A word-for-word copy of the data, with no images, is the required answer.

Rendered images with source text:
..........
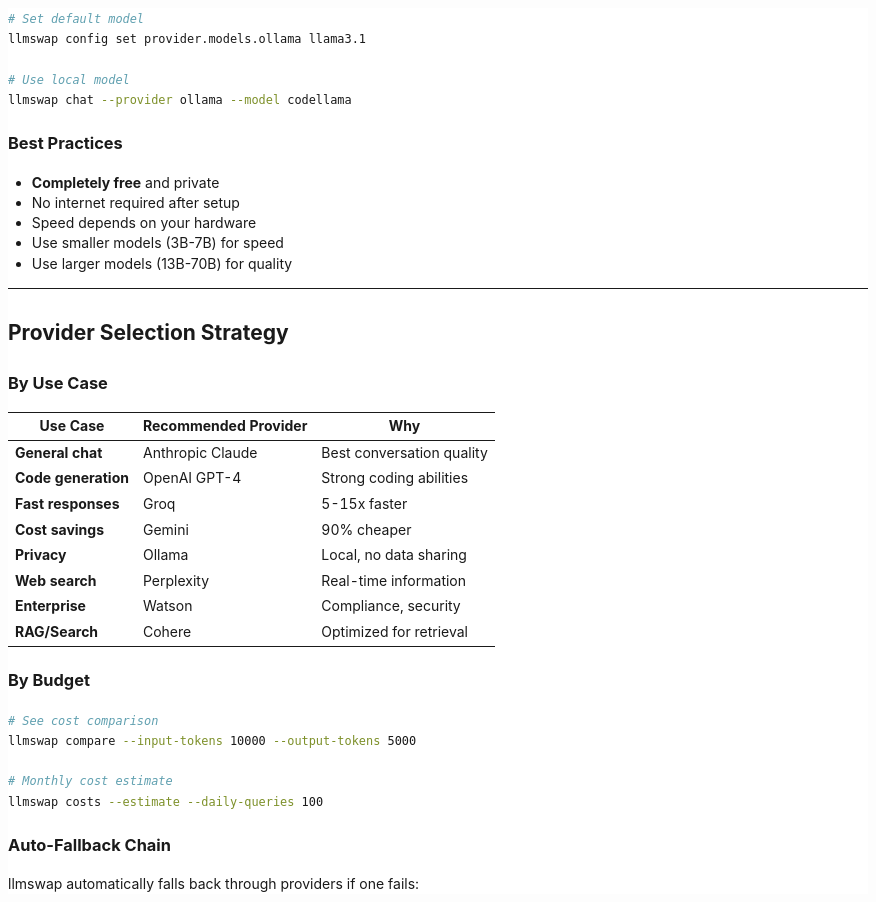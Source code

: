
 ```bash
# Set default model
llmswap config set provider.models.ollama llama3.1

# Use local model
llmswap chat --provider ollama --model codellama
```

### Best Practices

- **Completely free** and private
- No internet required after setup
- Speed depends on your hardware
- Use smaller models (3B-7B) for speed
- Use larger models (13B-70B) for quality

---

## Provider Selection Strategy

### By Use Case

| Use Case | Recommended Provider | Why |
|----------|---------------------|-----|
| **General chat** | Anthropic Claude | Best conversation quality |
| **Code generation** | OpenAI GPT-4 | Strong coding abilities |
| **Fast responses** | Groq | 5-15x faster |
| **Cost savings** | Gemini | 90% cheaper |
| **Privacy** | Ollama | Local, no data sharing |
| **Web search** | Perplexity | Real-time information |
| **Enterprise** | Watson | Compliance, security |
| **RAG/Search** | Cohere | Optimized for retrieval |

### By Budget

```bash
# See cost comparison
llmswap compare --input-tokens 10000 --output-tokens 5000

# Monthly cost estimate
llmswap costs --estimate --daily-queries 100
```

### Auto-Fallback Chain

llmswap automatically falls back through providers if one fails:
..........
* **Response to this task**
Source code

:
 ```bash
# Set default model
llmswap config set provider.models.ollama llama3.1

# Use local model
llmswap chat --provider ollama --model codellama
```

### Best Practices

- **Completely free** and private
- No internet required after setup
- Speed depends on your hardware
- Use smaller models (3B-7B) for speed
- Use larger models (13B-70B) for quality

---

## Provider Selection Strategy

### By Use Case

| Use Case | Recommended Provider | Why |
|----------|---------------------|-----|
| **General chat** | Anthropic Claude | Best conversation quality |
| **Code generation** | OpenAI GPT-4 | Strong coding abilities |
| **Fast responses** | Groq | 5-15x faster |
| **Cost savings** | Gemini | 90% cheaper |
| **Privacy** | Ollama | Local, no data sharing |
| **Web search** | Perplexity | Real-time information |
| **Enterprise** | Watson | Compliance, security |
| **RAG/Search** | Cohere | Optimized for retrieval |

### By Budget

```bash
# See cost comparison
llmswap compare --input-tokens 10000 --output-tokens 5000

# Monthly cost estimate
llmswap costs --estimate --daily-queries 100
```

### Auto-Fallback Chain

llmswap automatically falls back through providers if one fails:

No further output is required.